THE PROBLEM: Start at the top of the records below and copy them exactly to the end.

=== Section Start ===

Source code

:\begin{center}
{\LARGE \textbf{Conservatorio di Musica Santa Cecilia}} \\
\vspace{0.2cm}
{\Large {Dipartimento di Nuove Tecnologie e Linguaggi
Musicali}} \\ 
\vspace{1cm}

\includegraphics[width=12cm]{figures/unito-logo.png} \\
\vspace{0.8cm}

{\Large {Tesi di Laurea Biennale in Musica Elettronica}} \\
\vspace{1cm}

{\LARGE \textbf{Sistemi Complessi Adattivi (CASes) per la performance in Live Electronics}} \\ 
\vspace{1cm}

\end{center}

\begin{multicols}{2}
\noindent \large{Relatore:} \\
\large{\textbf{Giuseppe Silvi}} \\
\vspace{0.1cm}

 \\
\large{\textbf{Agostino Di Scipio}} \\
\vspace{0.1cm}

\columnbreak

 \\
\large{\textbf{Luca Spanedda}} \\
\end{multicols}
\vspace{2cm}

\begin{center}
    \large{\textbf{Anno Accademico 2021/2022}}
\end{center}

=== Section End ===

EXERCISE SOLUTION:
Source code

:\begin{center}
{\LARGE \textbf{Conservatorio di Musica Santa Cecilia}} \\
\vspace{0.2cm}
{\Large {Dipartimento di Nuove Tecnologie e Linguaggi
Musicali}} \\ 
\vspace{1cm}

\includegraphics[width=12cm]{figures/unito-logo.png} \\
\vspace{0.8cm}

{\Large {Tesi di Laurea Biennale in Musica Elettronica}} \\
\vspace{1cm}

{\LARGE \textbf{Sistemi Complessi Adattivi (CASes) per la performance in Live Electronics}} \\ 
\vspace{1cm}

\end{center}

\begin{multicols}{2}
\noindent \large{Relatore:} \\
\large{\textbf{Giuseppe Silvi}} \\
\vspace{0.1cm}

 \\
\large{\textbf{Agostino Di Scipio}} \\
\vspace{0.1cm}

\columnbreak

 \\
\large{\textbf{Luca Spanedda}} \\
\end{multicols}
\vspace{2cm}

\begin{center}
    \large{\textbf{Anno Accademico 2021/2022}}
\end{center}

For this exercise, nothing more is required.